Repeat the first line of the listing and each line after it, exactly, through the line containing "u aanbiedt is.".

> _SOURCE MATERIAL_:
+-------+
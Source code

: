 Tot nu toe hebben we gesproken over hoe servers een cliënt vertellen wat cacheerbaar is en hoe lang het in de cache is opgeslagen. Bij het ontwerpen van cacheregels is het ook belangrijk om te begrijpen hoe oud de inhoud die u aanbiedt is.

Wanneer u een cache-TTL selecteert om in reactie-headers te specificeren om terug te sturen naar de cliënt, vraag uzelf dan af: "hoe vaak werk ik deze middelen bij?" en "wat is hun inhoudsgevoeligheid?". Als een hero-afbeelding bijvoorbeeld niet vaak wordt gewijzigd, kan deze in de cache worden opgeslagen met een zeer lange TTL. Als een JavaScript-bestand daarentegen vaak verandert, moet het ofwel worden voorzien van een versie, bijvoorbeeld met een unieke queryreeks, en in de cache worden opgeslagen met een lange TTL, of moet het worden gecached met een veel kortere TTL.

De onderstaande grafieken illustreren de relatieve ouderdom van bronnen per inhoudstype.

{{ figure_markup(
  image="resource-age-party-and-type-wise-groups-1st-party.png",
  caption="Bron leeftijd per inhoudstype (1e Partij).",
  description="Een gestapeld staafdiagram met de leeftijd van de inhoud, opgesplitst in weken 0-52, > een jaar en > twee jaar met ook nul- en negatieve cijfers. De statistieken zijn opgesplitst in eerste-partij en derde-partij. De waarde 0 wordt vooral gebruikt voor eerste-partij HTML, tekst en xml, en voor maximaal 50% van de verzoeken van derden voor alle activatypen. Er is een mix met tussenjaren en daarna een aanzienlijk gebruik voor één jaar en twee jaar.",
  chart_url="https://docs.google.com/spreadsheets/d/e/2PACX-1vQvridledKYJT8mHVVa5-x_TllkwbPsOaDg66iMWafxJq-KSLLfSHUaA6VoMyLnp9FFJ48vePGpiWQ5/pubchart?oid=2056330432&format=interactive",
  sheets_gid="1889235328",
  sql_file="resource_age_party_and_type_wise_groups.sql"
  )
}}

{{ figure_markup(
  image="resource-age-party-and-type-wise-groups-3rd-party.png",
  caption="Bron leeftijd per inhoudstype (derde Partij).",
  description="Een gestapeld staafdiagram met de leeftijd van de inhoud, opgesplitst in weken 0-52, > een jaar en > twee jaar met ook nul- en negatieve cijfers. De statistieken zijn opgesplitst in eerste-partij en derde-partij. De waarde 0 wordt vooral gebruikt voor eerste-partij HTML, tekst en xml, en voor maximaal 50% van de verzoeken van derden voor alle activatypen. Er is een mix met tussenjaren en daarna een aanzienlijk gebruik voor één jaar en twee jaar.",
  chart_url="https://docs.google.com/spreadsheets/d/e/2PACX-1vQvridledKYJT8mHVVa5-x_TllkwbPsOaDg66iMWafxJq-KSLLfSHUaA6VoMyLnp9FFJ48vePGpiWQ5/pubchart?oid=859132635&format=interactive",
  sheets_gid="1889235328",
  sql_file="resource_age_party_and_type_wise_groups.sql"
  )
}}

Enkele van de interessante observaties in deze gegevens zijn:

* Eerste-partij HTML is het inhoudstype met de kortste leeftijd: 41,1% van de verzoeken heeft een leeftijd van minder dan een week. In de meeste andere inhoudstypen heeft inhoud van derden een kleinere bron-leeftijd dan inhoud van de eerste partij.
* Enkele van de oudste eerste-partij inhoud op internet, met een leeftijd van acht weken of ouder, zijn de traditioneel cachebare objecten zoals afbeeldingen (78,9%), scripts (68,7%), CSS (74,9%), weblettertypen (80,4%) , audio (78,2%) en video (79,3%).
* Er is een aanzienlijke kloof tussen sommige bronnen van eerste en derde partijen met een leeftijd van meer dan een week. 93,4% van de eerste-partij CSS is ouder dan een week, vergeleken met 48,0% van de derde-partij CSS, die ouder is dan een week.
+-------+
> _SOLVED PROBLEM_:
Source code

: Tot nu toe hebben we gesproken over hoe servers een cliënt vertellen wat cacheerbaar is en hoe lang het in de cache is opgeslagen. Bij het ontwerpen van cacheregels is het ook belangrijk om te begrijpen hoe oud de inhoud die u aanbiedt is.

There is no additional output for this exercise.